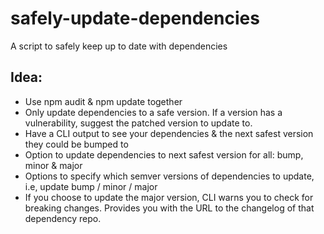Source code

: # safely-update-dependencies
A script to safely keep up to date with dependencies

## Idea:
* Use npm audit & npm update together 
* Only update dependencies to a safe version. If a version has a vulnerability, suggest the patched version to update to.
* Have a CLI output to see your dependencies & the next safest version they could be bumped to
* Option to update dependencies to next safest version for all: bump, minor & major 
* Options to specify which semver versions of dependencies to update, i.e, update bump / minor / major 
* If you choose to update the major version, CLI warns you to check for breaking changes. Provides you with the URL to the changelog of that dependency repo.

+ + + + +

→ **Task directions**: Copy out all the data without changing anything, and drop the pictures.

→ **Exercise result**:
Source code

: # safely-update-dependencies
A script to safely keep up to date with dependencies

## Idea:
* Use npm audit & npm update together 
* Only update dependencies to a safe version. If a version has a vulnerability, suggest the patched version to update to.
* Have a CLI output to see your dependencies & the next safest version they could be bumped to
* Option to update dependencies to next safest version for all: bump, minor & major 
* Options to specify which semver versions of dependencies to update, i.e, update bump / minor / major 
* If you choose to update the major version, CLI warns you to check for breaking changes. Provides you with the URL to the changelog of that dependency repo.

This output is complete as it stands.